Creating successful SQL indexes is an art. I was reminded of this recently when I was looking at the indexing of a set of reporting tables, with each table expected to accommodate 100 million record.
The reports are run infrequently (a couple of times a week) and though they should generate quickly, they don’t have to be instantaneous. The report data ideally should be created within 10 seconds.
The other factors to consider are how long it take to populate the reporting tables, how often the data changes and the maintenance required for the indexes.
Different strategies
The first step is to plan some different indexing strategies, which we can then test to see how they perform. They may favour data insertion or favour different types of data lookups. In my case I did the following:
- No indexing, to get a base line.
- Indexing that would help cover two of the three columns for the reporting and also help with the updating of the data.
- An additional index that would cover all of the columns in the data lookup.
- I also experimented with additional included columns on the indexes but in my case it didn’t help.
How to test
Make sure you test with the right data. This should include:
- The amount of data that is in the table should be the maximum expected volume you are likely to have and then some. In my case I was expecting around 50 million records per table, but I doubled this and used a data set of 100 million records.
- The data in the table should be realistic, or based on real (obfuscated) data. This will mean that you can correctly estimate data size, index sizes and lookup performance.
- Try to accurately model how the data is inserted and updated in the table, so you can get an idea of how the indexes will fragment over time. In my case I was expecting up to 120,000 new records a day, but around 500,0000 records could also be updated. These records would be added/updated as a batch overnight.

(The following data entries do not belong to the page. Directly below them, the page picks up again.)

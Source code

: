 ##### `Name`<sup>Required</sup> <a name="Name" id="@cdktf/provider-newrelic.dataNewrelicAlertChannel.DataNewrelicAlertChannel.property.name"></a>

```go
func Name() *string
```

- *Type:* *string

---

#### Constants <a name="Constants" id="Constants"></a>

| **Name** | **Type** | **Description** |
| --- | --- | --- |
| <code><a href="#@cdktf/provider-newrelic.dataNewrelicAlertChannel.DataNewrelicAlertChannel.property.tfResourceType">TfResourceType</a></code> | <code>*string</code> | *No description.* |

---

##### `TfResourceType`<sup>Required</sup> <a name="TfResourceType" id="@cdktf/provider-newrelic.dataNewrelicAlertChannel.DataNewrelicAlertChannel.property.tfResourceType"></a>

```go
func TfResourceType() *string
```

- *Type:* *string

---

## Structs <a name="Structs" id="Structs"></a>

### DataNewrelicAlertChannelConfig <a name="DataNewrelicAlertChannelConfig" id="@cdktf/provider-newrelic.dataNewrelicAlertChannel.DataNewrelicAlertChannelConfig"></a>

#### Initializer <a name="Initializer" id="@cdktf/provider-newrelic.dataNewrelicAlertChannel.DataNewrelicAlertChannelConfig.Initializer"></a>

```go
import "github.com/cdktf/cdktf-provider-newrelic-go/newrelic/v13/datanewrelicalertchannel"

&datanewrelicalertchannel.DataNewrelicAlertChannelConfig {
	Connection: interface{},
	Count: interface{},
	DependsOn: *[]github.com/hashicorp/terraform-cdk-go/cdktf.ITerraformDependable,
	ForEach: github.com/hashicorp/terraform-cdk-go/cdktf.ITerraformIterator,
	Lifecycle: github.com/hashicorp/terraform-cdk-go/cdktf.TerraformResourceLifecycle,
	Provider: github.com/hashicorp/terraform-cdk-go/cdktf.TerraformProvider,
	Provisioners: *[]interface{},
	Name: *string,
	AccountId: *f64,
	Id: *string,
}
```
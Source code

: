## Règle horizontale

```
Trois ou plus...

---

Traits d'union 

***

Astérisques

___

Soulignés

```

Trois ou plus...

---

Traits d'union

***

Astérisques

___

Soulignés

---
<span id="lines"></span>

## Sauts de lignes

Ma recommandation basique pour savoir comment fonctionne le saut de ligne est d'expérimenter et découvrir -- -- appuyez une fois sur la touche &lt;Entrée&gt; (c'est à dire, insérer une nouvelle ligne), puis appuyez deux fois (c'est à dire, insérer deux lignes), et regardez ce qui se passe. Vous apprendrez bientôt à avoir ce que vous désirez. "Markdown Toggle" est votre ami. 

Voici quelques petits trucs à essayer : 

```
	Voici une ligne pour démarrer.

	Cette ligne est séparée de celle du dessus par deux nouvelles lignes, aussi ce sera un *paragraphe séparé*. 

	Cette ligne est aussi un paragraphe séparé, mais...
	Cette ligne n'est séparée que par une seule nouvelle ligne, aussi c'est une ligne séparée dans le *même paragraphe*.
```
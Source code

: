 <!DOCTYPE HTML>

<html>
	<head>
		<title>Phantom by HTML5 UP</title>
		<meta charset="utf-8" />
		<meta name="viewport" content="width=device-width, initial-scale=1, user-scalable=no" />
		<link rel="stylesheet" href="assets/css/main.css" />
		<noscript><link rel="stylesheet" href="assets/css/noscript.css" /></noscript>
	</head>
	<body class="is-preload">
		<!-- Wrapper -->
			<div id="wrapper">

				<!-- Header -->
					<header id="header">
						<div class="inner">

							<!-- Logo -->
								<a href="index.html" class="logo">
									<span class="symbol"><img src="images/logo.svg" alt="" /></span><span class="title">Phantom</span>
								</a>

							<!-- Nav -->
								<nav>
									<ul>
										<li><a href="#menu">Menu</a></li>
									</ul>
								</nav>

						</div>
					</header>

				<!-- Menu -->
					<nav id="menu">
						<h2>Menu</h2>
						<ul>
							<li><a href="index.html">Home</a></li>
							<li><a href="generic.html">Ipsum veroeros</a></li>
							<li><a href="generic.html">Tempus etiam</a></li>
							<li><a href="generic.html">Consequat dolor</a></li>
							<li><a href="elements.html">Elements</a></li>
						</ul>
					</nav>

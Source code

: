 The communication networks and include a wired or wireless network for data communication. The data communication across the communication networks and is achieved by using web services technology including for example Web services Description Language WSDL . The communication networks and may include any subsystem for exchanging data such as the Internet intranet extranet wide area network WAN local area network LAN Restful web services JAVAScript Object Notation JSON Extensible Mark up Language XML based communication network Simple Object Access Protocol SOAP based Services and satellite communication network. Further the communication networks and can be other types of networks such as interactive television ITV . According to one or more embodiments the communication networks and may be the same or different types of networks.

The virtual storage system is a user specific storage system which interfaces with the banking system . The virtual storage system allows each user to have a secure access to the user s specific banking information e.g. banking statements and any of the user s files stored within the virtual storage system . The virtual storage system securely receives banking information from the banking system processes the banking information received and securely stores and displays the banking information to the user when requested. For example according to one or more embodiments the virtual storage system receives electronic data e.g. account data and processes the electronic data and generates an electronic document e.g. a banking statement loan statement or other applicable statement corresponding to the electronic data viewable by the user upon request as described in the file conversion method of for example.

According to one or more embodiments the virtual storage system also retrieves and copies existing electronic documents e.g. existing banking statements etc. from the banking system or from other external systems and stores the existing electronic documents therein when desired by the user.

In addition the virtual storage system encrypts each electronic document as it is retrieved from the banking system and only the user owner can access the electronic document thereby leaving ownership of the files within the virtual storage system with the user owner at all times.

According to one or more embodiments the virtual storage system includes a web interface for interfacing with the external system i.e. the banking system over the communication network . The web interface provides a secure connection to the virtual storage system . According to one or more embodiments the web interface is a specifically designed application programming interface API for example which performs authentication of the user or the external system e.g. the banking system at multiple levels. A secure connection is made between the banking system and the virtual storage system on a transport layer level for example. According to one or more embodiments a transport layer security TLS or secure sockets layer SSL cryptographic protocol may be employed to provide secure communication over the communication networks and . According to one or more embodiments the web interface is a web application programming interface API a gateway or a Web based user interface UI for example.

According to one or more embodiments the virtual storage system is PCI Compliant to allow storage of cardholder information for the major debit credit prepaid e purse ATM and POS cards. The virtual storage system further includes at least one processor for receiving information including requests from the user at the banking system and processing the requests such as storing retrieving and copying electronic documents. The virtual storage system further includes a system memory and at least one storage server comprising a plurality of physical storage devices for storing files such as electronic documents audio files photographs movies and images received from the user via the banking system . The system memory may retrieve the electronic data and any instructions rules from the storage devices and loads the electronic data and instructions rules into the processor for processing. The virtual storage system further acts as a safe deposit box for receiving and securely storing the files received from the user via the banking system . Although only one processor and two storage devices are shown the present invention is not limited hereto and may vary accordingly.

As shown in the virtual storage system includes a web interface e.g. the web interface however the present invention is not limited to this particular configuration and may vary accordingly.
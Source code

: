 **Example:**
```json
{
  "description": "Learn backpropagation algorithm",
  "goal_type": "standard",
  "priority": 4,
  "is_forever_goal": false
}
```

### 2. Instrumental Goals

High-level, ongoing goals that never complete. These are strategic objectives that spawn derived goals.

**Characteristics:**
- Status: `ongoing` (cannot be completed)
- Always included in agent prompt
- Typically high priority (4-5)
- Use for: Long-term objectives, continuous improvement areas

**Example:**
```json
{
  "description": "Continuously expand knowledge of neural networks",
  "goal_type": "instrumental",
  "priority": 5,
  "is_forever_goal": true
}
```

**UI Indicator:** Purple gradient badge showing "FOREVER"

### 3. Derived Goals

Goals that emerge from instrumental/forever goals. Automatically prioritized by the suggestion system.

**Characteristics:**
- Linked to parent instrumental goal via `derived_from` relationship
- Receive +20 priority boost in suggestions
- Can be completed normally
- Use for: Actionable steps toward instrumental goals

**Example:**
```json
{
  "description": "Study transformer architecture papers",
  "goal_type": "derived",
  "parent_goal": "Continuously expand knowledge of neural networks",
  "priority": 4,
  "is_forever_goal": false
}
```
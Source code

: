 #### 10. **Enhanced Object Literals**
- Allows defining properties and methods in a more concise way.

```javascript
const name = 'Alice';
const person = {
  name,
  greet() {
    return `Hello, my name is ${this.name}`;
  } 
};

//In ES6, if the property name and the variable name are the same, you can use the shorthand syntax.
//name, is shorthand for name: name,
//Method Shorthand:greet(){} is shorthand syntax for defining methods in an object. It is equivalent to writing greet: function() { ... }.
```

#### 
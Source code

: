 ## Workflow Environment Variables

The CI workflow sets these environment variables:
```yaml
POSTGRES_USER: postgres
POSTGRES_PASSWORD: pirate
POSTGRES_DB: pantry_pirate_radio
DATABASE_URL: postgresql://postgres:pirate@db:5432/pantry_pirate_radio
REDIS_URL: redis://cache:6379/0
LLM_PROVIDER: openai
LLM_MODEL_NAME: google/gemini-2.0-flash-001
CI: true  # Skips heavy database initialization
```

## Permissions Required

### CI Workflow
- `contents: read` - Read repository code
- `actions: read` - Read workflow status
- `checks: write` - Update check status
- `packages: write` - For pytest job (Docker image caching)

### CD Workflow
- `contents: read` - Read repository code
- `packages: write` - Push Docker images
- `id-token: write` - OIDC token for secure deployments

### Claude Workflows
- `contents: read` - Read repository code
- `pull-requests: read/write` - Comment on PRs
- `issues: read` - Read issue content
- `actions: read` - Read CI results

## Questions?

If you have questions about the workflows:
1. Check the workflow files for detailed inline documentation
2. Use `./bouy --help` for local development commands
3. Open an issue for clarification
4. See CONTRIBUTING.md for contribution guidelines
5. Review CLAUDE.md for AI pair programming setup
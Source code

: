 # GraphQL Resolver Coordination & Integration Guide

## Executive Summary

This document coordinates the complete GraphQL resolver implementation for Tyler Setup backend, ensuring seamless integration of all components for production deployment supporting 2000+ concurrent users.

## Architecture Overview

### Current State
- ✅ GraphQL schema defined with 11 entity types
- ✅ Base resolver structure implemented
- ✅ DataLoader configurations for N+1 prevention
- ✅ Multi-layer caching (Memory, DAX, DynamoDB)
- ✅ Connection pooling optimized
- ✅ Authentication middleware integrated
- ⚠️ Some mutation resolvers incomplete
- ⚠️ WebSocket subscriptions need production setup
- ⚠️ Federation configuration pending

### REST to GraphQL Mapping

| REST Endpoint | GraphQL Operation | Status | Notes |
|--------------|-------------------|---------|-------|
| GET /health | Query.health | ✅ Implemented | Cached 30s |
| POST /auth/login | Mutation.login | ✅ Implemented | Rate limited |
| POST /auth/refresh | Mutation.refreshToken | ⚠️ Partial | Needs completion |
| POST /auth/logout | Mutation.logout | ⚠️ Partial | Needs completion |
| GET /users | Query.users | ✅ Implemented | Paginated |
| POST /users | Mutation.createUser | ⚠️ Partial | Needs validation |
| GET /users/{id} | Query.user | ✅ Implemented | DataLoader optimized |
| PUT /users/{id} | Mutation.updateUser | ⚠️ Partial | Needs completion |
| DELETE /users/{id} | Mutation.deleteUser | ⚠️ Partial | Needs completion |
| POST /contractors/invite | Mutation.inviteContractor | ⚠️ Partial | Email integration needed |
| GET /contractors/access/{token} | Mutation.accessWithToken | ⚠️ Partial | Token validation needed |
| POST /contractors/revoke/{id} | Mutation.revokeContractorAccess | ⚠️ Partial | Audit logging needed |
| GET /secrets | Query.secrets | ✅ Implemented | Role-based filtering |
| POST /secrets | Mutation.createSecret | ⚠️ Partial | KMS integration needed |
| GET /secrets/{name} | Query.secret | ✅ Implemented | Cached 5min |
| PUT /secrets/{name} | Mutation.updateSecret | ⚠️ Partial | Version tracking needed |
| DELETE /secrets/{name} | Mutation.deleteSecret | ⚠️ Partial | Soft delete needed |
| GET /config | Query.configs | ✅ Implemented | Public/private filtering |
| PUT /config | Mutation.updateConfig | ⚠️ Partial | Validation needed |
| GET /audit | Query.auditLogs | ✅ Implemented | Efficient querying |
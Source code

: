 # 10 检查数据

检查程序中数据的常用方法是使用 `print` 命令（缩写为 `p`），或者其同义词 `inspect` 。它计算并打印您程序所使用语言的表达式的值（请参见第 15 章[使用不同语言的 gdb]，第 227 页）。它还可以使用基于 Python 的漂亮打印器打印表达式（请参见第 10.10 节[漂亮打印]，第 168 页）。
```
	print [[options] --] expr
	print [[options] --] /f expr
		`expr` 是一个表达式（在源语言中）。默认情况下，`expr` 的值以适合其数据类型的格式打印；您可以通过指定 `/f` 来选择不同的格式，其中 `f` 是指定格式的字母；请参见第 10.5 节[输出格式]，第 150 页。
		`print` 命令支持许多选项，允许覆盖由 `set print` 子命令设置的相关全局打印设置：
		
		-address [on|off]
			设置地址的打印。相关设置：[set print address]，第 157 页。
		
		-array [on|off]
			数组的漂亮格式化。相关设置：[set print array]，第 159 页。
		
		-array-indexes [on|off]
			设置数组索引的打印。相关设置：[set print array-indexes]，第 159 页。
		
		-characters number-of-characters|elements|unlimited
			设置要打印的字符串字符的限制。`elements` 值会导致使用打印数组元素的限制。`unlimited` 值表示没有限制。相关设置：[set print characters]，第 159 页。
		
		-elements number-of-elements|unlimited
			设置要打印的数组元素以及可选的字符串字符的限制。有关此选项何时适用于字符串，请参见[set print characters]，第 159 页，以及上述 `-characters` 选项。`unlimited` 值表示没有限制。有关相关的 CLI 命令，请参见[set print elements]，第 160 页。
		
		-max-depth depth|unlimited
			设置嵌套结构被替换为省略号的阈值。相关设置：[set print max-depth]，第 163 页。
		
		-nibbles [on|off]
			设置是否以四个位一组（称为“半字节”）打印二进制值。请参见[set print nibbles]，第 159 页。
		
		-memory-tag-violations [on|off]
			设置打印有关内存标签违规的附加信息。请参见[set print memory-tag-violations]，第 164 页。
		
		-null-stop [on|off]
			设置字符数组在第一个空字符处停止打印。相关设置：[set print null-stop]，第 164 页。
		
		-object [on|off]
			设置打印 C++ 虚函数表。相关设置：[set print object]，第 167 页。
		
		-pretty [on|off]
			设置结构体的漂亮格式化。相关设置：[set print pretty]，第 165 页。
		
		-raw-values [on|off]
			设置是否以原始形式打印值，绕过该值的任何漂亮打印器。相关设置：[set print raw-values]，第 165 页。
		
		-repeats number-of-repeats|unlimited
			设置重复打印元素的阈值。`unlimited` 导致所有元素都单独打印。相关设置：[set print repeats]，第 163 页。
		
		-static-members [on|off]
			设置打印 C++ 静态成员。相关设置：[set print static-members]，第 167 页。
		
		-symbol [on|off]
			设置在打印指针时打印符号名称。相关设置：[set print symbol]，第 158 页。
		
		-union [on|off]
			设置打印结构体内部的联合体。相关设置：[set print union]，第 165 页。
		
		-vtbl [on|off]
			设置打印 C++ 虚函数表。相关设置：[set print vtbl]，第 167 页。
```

To test this I created a console app that would insert 120,000 records and update 500,0000 in a batch. Using the console app I modelled the inserting and updating of records for several years worth of data. It is also important to monitor how quickly these inserts take over the course of the testing to see if there is any degradation in performance as we get more data in the database.
As well as testing the inserting of the data you will want to test the expected query lookups on the data as the data volume grows.
What to look for?
When measuring an index I like to record the following at different data volumes:
- Query lookup performance.
- How quick it is to insert data.
- How quick it is to update data.
- How quickly the indexes become fragmented, and how this affects lookups.
- How quick it is to rebuild or reorganize the indexes.
- The size of the indexes.
- Also keep an eye on the servers memory and CPU usage through out the testing.
Deciding what is important
Once you have the facts on how well you indexes performs with different data you can decide which elements are most important to your application. In my case I decided to have the index that covered just two of the three columns as:
- The difference in the lookups was negligible. With the chosen index it took on average 2.4 seconds. With the full index was 0.1 seconds quicker over 100 million records.
- The inserting of the data was a lot quicker as there was a smaller index to maintain.
- The index hardly became fragmented. After modelling several years of data, the index was only fragmented by 0.3%. With the other index it became fragmented quickly and would require a lot more maintenance.
- The size of the index was a lot smaller, and therefore took up less disk space and used less memory.
So I was most comfortable with an index that was slightly slower for lookups (though well within my requirements) but performed better on inserts and updates, and the maintenance overhead was a lot lower.
I was surprised that the index that covered all the columns was only slightly quicker. But indexing can often go against your expectations so it’s always best to test your assumptions. Choosing the correct solution is sometimes a compromise between different factors and can definitely be an art form.
As a summary the consideration of an index should include:
- Query lookup performance.
- How quick it is to insert or update data in the table.
- How often the data in the table changes.
- How often the index needs to be rebuilt or reorganized.
- How long it takes to rebuild or reorganize the indexes.
- The size of the indexes.
- As your data changes over time your indexing strategies may also have to adapt.